# Records from a data collection
= = = = = = =

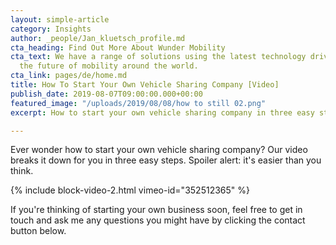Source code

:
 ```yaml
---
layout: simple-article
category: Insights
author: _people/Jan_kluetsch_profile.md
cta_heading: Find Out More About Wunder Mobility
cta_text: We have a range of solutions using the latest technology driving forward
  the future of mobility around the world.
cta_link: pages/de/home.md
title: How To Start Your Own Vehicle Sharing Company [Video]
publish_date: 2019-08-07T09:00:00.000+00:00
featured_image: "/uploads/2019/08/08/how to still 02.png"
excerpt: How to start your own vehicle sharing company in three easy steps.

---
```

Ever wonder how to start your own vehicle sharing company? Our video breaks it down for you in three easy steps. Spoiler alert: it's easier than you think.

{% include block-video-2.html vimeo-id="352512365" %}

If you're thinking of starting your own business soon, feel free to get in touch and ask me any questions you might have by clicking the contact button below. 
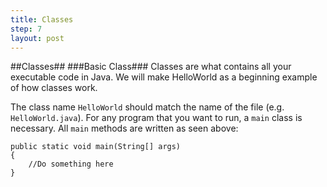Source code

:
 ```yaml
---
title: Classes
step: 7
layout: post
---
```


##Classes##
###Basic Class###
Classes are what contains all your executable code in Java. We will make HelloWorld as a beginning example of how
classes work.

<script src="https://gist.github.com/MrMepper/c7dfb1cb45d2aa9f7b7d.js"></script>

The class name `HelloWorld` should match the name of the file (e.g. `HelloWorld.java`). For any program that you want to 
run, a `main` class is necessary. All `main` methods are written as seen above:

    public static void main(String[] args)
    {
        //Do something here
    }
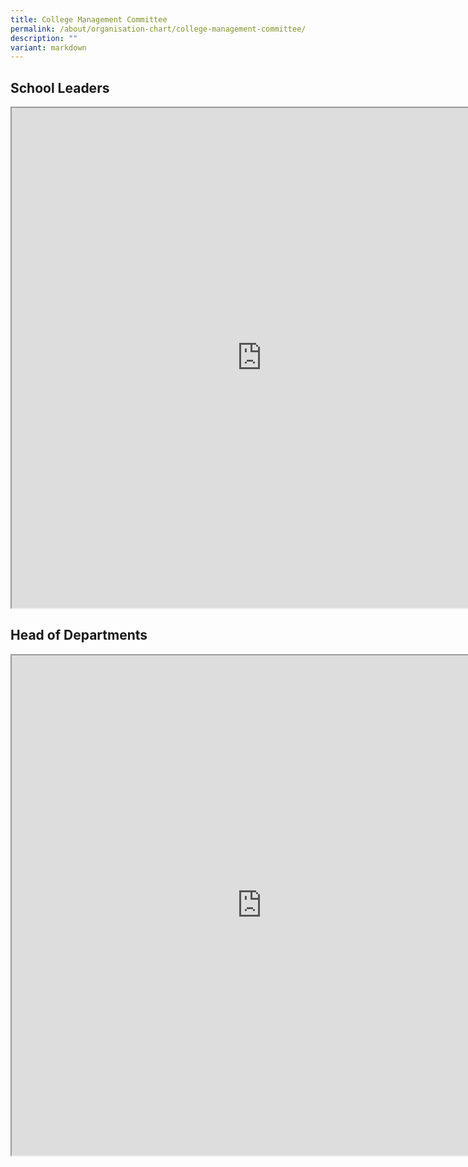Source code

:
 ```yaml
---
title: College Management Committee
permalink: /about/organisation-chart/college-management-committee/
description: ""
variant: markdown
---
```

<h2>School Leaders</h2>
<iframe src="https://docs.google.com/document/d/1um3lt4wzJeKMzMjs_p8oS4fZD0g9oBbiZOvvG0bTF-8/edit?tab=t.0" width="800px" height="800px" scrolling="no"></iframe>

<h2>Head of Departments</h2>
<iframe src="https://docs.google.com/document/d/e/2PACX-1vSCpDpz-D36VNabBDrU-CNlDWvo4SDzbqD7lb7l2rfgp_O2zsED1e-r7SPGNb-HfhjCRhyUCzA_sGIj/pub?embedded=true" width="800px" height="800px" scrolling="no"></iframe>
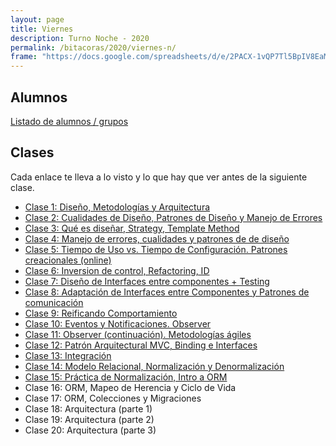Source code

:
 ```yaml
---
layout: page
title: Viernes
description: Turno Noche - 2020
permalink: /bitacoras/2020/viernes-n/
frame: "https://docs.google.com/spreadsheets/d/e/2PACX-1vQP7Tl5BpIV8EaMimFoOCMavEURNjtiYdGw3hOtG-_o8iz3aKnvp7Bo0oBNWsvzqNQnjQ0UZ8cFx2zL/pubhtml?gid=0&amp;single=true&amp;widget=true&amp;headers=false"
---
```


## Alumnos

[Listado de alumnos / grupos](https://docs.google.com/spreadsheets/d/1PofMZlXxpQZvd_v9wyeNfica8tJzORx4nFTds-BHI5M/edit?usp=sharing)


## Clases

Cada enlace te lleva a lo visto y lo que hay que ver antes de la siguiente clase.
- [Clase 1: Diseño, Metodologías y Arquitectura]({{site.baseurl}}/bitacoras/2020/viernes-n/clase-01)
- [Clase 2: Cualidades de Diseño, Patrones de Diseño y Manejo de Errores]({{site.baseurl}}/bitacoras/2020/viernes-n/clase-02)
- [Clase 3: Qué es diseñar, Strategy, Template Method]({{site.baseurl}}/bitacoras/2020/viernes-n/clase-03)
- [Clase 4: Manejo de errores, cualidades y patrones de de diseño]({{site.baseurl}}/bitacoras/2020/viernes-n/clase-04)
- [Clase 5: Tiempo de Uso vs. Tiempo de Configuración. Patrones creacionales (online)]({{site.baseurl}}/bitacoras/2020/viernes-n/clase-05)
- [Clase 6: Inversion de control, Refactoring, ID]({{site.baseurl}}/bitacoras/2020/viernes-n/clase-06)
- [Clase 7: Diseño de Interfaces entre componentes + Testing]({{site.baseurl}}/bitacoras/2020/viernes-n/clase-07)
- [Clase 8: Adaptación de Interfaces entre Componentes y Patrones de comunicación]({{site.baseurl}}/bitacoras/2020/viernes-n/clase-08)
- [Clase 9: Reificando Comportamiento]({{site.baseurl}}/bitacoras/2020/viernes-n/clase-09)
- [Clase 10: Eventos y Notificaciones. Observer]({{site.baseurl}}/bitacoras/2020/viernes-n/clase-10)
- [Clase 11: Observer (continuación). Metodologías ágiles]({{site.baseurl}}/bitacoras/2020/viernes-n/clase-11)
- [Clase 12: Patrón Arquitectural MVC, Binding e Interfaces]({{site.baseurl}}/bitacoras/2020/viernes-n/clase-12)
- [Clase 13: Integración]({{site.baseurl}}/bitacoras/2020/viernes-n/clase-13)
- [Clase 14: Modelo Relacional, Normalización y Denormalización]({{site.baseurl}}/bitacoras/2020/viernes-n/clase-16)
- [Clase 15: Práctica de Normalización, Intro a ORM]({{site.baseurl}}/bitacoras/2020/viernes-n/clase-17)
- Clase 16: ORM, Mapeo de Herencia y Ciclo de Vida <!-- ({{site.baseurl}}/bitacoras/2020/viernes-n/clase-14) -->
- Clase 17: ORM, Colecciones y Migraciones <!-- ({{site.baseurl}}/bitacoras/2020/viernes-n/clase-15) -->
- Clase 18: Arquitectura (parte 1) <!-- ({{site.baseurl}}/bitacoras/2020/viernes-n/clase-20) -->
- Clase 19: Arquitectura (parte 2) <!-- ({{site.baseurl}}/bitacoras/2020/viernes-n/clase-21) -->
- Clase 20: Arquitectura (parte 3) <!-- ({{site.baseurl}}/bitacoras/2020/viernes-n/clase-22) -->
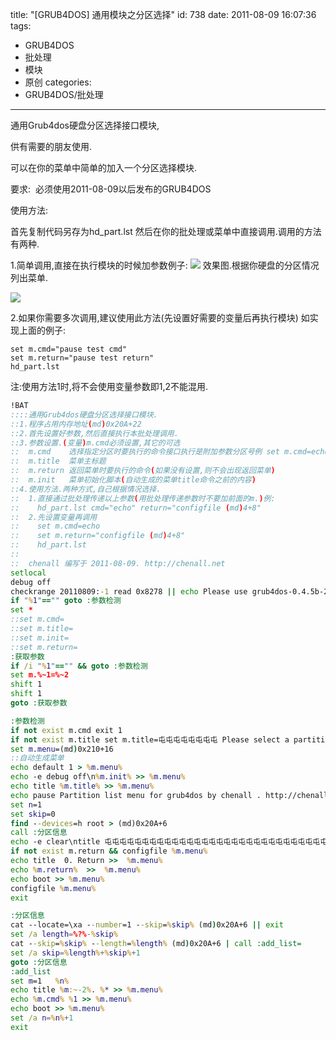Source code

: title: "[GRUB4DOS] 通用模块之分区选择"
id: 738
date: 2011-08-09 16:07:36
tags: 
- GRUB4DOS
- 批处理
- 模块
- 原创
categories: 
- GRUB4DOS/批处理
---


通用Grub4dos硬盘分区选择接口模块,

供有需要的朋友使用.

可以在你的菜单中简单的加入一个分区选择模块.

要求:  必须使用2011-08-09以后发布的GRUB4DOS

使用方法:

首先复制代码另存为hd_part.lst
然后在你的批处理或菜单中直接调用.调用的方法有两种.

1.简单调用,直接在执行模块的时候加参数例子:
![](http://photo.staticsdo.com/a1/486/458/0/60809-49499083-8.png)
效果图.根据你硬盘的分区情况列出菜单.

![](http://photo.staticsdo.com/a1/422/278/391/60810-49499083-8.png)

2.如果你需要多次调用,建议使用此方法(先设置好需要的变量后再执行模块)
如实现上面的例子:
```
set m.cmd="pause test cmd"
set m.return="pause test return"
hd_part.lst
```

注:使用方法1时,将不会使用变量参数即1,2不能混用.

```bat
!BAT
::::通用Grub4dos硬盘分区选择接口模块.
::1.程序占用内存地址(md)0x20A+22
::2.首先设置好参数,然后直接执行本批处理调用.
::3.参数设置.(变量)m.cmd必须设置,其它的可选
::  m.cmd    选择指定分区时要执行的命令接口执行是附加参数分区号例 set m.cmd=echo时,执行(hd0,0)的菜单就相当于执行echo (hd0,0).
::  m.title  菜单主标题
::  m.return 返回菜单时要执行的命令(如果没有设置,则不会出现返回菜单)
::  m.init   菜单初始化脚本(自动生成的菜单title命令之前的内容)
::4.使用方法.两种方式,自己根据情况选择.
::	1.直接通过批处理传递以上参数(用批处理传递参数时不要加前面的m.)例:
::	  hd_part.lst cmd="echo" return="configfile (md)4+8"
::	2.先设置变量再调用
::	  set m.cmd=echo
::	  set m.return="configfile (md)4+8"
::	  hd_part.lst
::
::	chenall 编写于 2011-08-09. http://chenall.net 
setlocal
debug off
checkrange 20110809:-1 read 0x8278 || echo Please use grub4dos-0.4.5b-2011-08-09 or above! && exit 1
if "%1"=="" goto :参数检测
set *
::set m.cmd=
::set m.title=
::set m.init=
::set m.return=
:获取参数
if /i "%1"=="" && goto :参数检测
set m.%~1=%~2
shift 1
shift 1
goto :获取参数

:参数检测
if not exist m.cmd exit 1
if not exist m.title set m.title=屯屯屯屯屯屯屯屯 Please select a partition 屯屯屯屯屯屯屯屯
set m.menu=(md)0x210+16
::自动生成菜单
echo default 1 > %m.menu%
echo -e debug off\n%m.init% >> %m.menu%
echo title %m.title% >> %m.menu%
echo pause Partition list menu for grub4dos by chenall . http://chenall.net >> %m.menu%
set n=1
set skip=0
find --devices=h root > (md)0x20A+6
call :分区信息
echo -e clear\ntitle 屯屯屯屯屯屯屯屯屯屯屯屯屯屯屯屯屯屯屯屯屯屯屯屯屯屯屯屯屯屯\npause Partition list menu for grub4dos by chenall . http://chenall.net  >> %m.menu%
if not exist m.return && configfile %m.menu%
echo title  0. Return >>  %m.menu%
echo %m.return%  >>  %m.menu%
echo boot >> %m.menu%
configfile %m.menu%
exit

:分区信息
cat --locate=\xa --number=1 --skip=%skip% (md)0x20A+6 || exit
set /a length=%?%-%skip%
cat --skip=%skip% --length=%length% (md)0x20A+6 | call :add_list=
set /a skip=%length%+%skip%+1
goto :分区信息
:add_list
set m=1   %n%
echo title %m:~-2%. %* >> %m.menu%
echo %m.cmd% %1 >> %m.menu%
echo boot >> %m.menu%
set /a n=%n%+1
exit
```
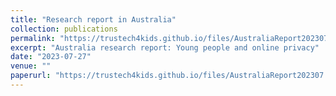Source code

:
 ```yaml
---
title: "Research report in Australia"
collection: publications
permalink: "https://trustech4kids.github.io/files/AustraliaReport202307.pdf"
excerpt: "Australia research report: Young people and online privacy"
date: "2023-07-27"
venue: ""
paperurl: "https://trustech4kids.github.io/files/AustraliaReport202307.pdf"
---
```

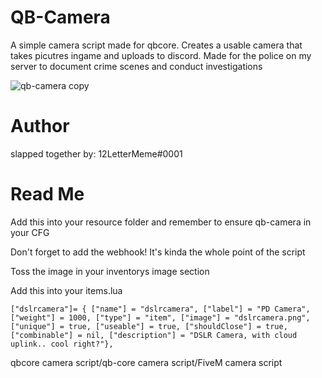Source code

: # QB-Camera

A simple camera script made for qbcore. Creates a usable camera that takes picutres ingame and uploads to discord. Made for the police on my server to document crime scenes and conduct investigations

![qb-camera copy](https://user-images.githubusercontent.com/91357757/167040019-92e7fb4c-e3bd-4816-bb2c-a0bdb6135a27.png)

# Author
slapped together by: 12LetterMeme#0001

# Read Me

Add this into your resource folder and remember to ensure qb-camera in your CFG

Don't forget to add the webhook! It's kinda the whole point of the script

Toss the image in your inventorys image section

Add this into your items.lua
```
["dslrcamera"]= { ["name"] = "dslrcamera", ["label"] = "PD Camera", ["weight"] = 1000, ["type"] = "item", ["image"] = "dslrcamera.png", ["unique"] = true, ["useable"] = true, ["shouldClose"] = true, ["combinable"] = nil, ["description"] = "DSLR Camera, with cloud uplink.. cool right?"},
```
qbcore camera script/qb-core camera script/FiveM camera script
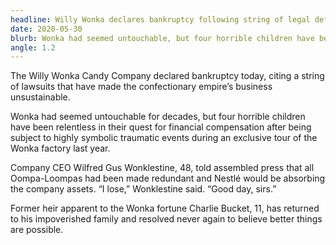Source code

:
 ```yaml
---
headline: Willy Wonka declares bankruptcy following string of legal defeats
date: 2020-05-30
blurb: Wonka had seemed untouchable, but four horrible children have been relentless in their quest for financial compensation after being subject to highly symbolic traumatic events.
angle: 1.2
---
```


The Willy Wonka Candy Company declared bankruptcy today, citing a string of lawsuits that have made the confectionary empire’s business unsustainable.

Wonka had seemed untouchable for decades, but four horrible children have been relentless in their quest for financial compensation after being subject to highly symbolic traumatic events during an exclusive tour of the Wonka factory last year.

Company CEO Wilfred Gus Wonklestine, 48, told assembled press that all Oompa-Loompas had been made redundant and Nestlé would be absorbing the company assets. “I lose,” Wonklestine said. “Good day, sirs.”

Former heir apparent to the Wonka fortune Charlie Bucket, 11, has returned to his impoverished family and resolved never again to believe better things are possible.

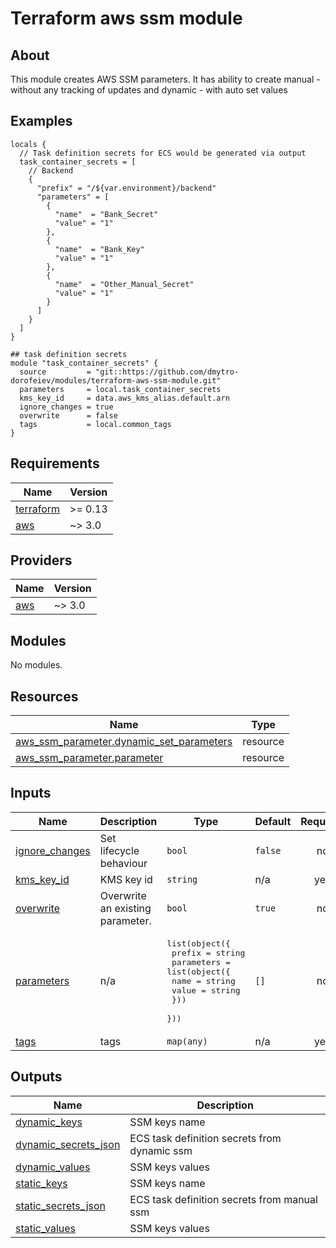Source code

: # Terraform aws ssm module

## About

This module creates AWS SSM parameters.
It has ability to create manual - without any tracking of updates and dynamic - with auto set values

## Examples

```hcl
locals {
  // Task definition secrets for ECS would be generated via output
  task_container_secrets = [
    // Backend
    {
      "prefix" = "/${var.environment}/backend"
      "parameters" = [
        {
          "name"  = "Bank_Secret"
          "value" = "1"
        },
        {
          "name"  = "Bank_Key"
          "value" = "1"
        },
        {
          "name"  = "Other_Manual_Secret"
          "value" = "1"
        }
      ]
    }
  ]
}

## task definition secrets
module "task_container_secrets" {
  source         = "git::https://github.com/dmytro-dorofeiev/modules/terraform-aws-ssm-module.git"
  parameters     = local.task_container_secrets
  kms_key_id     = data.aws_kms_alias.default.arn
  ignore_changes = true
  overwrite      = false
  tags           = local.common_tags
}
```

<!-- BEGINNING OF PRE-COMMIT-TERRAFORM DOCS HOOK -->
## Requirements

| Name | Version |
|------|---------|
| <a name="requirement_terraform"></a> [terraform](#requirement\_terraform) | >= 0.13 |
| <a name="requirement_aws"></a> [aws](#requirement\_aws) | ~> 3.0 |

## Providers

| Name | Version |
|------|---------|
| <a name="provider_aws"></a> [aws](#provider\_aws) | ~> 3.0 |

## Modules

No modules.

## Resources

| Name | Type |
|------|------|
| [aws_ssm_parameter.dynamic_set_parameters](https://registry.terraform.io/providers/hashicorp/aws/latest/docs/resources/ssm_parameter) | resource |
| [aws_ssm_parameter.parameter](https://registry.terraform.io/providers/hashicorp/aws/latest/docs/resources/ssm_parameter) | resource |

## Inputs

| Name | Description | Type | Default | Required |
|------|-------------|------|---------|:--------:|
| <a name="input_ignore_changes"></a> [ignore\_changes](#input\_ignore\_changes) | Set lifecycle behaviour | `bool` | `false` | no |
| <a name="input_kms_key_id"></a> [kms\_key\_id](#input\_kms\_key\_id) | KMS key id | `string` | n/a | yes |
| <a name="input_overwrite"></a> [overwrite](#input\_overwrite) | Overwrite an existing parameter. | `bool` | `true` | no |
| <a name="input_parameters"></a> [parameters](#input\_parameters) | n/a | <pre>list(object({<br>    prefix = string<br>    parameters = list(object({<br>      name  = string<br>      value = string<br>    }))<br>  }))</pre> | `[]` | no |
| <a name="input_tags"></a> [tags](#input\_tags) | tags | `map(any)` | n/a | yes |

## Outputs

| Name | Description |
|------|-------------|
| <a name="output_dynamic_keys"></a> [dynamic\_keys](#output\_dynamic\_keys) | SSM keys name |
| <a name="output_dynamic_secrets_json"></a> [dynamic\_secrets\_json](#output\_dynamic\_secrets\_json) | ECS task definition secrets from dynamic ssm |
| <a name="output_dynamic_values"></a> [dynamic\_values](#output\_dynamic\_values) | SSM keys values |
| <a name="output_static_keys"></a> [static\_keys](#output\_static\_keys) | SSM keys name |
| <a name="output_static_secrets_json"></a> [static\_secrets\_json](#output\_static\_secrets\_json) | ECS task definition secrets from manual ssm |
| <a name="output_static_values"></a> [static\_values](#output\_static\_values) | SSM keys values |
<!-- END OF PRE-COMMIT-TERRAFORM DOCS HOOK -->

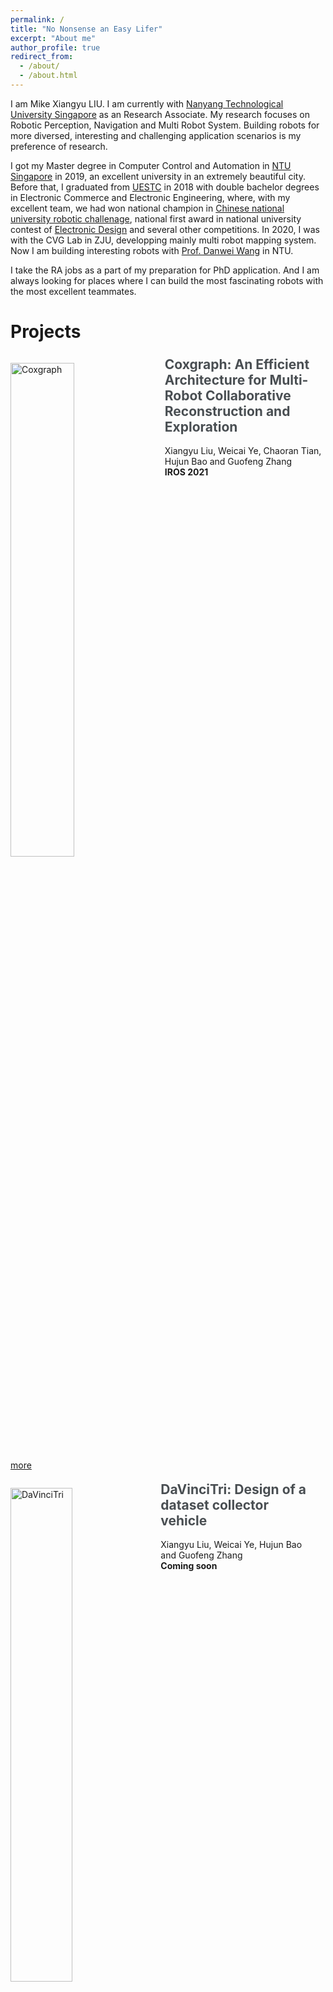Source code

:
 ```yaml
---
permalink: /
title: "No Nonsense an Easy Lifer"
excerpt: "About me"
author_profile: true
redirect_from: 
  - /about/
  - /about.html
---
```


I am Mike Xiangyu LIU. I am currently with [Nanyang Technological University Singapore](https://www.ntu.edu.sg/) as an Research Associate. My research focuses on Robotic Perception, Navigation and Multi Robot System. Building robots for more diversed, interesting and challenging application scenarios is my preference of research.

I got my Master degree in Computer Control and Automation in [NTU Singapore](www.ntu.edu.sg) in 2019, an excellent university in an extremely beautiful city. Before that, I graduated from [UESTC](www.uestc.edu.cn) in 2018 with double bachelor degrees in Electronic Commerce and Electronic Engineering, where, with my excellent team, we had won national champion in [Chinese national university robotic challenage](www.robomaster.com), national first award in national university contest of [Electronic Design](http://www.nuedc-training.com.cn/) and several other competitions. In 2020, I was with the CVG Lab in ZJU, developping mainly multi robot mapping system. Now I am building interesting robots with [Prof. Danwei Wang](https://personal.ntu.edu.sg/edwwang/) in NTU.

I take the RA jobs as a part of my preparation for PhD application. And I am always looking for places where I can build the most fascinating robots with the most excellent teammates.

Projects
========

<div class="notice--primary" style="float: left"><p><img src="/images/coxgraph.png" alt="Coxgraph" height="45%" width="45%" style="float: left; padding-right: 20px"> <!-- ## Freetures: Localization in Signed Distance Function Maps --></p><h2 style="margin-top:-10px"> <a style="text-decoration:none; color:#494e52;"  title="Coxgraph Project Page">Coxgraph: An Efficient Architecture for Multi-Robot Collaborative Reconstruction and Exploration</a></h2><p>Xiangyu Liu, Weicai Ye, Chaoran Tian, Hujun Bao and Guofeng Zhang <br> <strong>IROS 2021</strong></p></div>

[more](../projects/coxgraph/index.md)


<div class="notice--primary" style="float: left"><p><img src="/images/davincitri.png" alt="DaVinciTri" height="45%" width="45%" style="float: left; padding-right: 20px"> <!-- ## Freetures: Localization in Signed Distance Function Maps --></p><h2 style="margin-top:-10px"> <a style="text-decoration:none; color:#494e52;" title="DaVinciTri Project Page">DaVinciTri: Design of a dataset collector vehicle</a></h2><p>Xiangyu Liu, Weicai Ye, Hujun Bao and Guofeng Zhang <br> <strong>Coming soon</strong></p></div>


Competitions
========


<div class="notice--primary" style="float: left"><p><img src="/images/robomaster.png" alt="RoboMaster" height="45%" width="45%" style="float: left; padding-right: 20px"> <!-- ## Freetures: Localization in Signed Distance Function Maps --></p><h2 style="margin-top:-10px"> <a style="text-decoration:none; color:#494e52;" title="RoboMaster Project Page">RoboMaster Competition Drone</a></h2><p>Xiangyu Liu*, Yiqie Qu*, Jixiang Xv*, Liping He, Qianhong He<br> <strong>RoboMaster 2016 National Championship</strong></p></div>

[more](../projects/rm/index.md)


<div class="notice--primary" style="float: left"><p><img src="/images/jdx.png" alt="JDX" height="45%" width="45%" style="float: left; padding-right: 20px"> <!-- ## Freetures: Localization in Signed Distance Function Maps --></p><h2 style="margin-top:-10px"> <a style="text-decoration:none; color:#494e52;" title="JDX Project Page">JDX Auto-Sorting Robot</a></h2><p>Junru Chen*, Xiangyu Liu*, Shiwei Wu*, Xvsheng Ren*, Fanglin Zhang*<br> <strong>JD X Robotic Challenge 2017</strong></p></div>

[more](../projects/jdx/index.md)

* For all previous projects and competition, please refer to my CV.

= = = = = = =

# Task statement
Only an exact copy of the lines from the top of the entries through the line with "<h2>School Leaders</h2>", both included, should be given, with all pictures omitted.

# Output for this task
Source code

:
 ```yaml
---
layout: simple-article
category: Insights
author: _people/Jan_kluetsch_profile.md
cta_heading: Find Out More About Wunder Mobility
cta_text: We have a range of solutions using the latest technology driving forward
  the future of mobility around the world.
cta_link: pages/de/home.md
title: How To Start Your Own Vehicle Sharing Company [Video]
publish_date: 2019-08-07T09:00:00.000+00:00
featured_image: "/uploads/2019/08/08/how to still 02.png"
excerpt: How to start your own vehicle sharing company in three easy steps.

---
```

Ever wonder how to start your own vehicle sharing company? Our video breaks it down for you in three easy steps. Spoiler alert: it's easier than you think.

{% include block-video-2.html vimeo-id="352512365" %}

If you're thinking of starting your own business soon, feel free to get in touch and ask me any questions you might have by clicking the contact button below. 
Source code

:
 ```yaml
---
title: Classes
step: 7
layout: post
---
```


##Classes##
###Basic Class###
Classes are what contains all your executable code in Java. We will make HelloWorld as a beginning example of how
classes work.

<script src="https://gist.github.com/MrMepper/c7dfb1cb45d2aa9f7b7d.js"></script>

The class name `HelloWorld` should match the name of the file (e.g. `HelloWorld.java`). For any program that you want to 
run, a `main` class is necessary. All `main` methods are written as seen above:

    public static void main(String[] args)
    {
        //Do something here
    }
Source code

:
 ```yaml
---
title: College Management Committee
permalink: /about/organisation-chart/college-management-committee/
description: ""
variant: markdown
---
```

<h2>School Leaders</h2>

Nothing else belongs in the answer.